===== THE DATA

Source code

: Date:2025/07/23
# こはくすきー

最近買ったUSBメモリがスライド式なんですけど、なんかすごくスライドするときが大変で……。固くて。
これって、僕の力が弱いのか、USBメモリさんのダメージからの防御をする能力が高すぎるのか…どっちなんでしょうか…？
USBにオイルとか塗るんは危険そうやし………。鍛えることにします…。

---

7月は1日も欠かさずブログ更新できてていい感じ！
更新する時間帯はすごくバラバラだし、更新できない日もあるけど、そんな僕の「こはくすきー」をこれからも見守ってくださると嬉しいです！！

==========

> [PROBLEM]: Select every line above that contains the word "こはくすきー", and copy it.

> [RESPONSE TO THIS TASK]:
# こはくすきー
更新する時間帯はすごくバラバラだし、更新できない日もあるけど、そんな僕の「こはくすきー」をこれからも見守ってくださると嬉しいです！！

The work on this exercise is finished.